### Work to complete
Going through the data below, please show each line containing the string "generated".

### Data listing
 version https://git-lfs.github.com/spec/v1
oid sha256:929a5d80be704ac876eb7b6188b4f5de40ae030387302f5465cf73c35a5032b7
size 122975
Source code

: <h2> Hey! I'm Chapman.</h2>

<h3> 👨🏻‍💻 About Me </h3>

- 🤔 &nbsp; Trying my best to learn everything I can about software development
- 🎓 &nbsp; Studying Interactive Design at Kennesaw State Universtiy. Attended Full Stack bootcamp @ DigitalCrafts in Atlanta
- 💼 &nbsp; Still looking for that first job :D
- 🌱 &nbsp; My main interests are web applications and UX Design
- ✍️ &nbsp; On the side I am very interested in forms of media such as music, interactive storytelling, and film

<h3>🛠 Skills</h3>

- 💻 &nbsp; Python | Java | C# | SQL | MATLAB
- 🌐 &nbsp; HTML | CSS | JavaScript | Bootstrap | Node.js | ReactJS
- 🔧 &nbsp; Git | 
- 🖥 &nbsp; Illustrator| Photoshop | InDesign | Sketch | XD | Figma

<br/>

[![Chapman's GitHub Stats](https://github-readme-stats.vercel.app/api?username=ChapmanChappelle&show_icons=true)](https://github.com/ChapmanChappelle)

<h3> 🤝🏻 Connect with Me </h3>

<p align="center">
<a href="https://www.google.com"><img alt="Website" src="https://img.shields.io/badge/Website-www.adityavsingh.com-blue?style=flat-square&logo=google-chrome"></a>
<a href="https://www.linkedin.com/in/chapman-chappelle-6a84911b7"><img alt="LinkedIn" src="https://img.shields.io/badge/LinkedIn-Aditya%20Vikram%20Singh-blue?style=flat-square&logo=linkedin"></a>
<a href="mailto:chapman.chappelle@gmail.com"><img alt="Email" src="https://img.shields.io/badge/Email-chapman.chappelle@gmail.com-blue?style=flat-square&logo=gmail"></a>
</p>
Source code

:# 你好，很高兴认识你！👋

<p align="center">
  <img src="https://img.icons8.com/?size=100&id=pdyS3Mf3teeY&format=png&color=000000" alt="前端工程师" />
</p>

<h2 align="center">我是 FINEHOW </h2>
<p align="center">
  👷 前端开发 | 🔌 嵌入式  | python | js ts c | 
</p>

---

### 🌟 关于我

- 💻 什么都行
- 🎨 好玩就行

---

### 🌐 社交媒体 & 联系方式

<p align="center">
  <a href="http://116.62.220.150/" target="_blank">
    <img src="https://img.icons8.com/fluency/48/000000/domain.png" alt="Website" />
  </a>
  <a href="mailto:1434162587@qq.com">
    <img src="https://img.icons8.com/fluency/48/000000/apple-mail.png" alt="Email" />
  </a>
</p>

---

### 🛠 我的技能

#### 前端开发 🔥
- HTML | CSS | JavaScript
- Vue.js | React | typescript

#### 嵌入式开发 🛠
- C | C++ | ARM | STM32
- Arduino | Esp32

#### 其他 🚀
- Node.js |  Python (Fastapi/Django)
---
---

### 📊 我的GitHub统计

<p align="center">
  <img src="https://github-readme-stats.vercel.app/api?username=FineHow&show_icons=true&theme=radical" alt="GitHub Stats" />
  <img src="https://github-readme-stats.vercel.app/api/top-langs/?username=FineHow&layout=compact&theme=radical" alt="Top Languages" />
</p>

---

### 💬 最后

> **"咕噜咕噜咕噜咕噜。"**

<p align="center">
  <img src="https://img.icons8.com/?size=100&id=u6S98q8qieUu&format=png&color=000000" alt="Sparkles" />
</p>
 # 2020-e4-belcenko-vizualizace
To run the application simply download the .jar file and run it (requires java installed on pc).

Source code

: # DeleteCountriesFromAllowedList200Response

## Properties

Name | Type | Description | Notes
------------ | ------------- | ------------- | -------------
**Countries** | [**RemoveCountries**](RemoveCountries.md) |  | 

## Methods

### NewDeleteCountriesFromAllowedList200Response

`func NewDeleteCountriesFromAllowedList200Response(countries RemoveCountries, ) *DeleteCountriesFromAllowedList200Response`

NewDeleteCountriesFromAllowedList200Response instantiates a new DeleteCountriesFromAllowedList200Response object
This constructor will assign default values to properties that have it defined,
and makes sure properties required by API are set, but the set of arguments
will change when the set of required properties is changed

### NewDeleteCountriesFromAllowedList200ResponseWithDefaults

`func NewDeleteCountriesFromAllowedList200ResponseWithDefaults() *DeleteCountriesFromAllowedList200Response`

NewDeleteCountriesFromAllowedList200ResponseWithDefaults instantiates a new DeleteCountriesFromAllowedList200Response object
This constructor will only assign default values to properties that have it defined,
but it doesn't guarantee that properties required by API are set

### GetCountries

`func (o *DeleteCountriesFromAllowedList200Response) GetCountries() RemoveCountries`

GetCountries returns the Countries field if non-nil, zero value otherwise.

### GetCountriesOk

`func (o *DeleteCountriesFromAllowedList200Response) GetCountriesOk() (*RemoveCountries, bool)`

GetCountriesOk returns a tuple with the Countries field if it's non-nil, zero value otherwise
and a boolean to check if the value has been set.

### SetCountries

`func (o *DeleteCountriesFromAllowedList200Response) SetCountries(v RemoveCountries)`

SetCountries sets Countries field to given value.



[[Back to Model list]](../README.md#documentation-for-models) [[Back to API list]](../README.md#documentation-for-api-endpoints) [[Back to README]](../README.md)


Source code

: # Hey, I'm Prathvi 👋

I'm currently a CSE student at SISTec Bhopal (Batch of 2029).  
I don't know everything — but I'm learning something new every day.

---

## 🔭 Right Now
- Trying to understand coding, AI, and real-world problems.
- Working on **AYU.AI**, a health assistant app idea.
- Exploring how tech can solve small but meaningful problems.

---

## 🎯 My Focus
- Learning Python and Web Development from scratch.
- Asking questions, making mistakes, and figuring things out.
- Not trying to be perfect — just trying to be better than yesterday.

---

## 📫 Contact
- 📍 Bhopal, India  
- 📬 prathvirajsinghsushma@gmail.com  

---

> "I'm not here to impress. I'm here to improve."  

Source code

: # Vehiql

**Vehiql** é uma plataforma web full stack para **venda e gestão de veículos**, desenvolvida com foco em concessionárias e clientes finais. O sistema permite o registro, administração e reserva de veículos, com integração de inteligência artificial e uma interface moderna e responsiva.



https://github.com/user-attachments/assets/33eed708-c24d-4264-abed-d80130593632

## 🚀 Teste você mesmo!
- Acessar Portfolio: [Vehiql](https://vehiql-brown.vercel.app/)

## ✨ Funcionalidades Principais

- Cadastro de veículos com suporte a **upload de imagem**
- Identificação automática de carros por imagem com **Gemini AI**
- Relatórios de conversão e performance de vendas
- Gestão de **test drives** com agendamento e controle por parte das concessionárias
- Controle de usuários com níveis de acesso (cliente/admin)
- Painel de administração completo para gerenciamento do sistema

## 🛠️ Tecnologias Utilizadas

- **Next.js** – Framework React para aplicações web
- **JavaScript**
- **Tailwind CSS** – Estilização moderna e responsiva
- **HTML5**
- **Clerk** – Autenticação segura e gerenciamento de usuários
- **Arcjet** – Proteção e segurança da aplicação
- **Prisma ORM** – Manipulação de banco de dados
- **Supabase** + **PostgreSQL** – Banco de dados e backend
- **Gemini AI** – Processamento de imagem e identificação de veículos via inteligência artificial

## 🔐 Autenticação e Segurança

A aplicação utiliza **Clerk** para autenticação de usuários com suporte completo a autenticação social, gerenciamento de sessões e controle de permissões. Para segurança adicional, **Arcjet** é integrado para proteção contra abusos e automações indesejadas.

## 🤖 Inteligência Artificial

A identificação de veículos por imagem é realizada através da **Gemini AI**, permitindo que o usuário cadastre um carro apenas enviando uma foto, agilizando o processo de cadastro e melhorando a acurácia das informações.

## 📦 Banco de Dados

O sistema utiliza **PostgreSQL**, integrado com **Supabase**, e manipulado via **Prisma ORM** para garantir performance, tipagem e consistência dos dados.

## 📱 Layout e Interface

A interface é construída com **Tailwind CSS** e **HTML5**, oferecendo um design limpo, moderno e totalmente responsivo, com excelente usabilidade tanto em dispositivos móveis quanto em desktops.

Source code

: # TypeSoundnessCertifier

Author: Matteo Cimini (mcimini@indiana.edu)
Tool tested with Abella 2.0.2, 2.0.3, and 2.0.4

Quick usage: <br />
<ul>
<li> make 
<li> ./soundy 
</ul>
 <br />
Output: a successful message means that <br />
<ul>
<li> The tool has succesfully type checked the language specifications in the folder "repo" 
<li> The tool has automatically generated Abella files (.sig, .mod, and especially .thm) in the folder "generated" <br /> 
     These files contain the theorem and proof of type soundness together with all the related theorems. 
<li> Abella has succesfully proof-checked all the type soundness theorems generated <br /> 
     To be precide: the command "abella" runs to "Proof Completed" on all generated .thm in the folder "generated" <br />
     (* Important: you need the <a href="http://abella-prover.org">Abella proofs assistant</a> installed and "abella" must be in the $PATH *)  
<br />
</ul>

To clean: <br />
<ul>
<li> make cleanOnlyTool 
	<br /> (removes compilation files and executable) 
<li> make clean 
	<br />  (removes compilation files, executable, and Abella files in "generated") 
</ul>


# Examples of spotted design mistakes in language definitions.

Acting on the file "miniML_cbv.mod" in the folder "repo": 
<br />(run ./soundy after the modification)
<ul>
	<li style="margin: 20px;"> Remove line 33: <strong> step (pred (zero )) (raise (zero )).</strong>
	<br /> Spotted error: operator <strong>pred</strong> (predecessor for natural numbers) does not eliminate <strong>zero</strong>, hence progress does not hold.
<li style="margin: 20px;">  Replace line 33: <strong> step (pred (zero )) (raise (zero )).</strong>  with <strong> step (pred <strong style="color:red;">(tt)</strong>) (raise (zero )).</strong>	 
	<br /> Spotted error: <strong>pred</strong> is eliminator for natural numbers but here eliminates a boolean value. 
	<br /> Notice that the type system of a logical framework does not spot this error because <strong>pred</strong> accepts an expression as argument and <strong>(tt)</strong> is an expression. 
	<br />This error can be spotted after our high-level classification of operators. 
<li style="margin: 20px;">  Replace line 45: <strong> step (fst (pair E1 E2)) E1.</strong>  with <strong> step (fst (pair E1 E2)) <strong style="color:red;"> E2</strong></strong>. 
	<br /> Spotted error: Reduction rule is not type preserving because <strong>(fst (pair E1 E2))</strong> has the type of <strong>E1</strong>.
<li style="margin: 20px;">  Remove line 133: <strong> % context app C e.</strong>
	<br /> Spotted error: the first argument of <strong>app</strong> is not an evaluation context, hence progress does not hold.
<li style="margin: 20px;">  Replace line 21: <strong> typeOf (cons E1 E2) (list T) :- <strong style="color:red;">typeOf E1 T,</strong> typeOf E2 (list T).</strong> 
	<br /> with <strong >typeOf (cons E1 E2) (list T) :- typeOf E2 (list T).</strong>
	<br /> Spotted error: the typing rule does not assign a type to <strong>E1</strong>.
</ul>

### Problem solution
<li> The tool has automatically generated Abella files (.sig, .mod, and especially .thm) in the folder "generated" <br /> 
<li> Abella has succesfully proof-checked all the type soundness theorems generated <br /> 
     To be precide: the command "abella" runs to "Proof Completed" on all generated .thm in the folder "generated" <br />
	<br />  (removes compilation files, executable, and Abella files in "generated") 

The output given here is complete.